Whenever the word "relevant" shows up in a line of the data, copy that line.
(The data Opens)
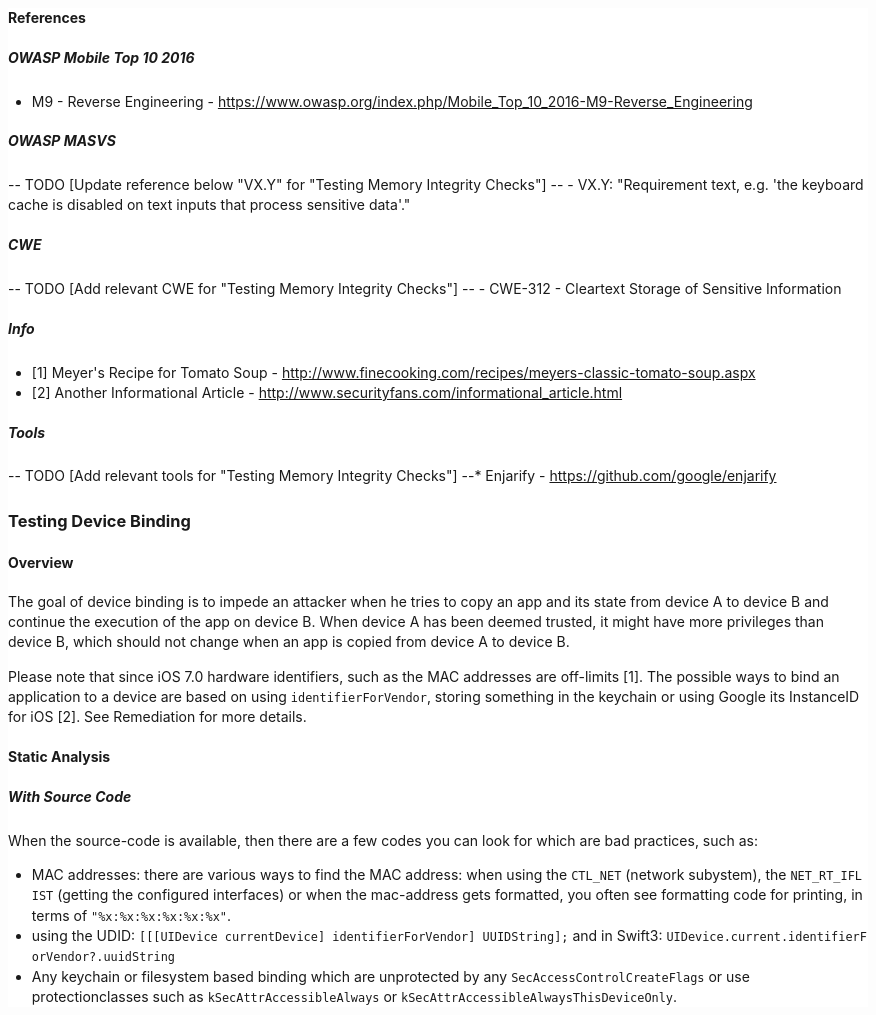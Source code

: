 #### References

##### OWASP Mobile Top 10 2016

-	M9 - Reverse Engineering - https://www.owasp.org/index.php/Mobile_Top_10_2016-M9-Reverse_Engineering

##### OWASP MASVS

-- TODO [Update reference below "VX.Y" for "Testing Memory Integrity Checks"] -- - VX.Y: "Requirement text, e.g. 'the keyboard cache is disabled on text inputs that process sensitive data'."

##### CWE

-- TODO [Add relevant CWE for "Testing Memory Integrity Checks"] -- - CWE-312 - Cleartext Storage of Sensitive Information

##### Info

-	[1] Meyer's Recipe for Tomato Soup - http://www.finecooking.com/recipes/meyers-classic-tomato-soup.aspx
-	[2] Another Informational Article - http://www.securityfans.com/informational_article.html

##### Tools

-- TODO [Add relevant tools for "Testing Memory Integrity Checks"] --* Enjarify - https://github.com/google/enjarify

### Testing Device Binding

#### Overview

The goal of device binding is to impede an attacker when he tries to copy an app and its state from device A to device B and continue the execution of the app on device B. When device A has been deemed trusted, it might have more privileges than device B, which should not change when an app is copied from device A to device B.

Please note that since iOS 7.0 hardware identifiers, such as the MAC addresses are off-limits [1]. The possible ways to bind an application to a device are based on using `identifierForVendor`, storing something in the keychain or using Google its InstanceID for iOS [2]. See Remediation for more details.

#### Static Analysis

##### With Source Code

When the source-code is available, then there are a few codes you can look for which are bad practices, such as: 

- MAC addresses: there are various ways to find the MAC address: when using the `CTL_NET` (network subystem), the `NET_RT_IFLIST` (getting the configured interfaces) or when the mac-address gets formatted, you often see formatting code for printing, in terms of `"%x:%x:%x:%x:%x:%x"`.
- using the UDID: `[[[UIDevice currentDevice] identifierForVendor] UUIDString];` and in Swift3: `UIDevice.current.identifierForVendor?.uuidString
`
- Any keychain or filesystem based binding which are unprotected by any `SecAccessControlCreateFlags` or use protectionclasses such as `kSecAttrAccessibleAlways` or `kSecAttrAccessibleAlwaysThisDeviceOnly`.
(The data Closes)
**Answer to this task:**
-- TODO [Add relevant CWE for "Testing Memory Integrity Checks"] -- - CWE-312 - Cleartext Storage of Sensitive Information
-- TODO [Add relevant tools for "Testing Memory Integrity Checks"] --* Enjarify - https://github.com/google/enjarify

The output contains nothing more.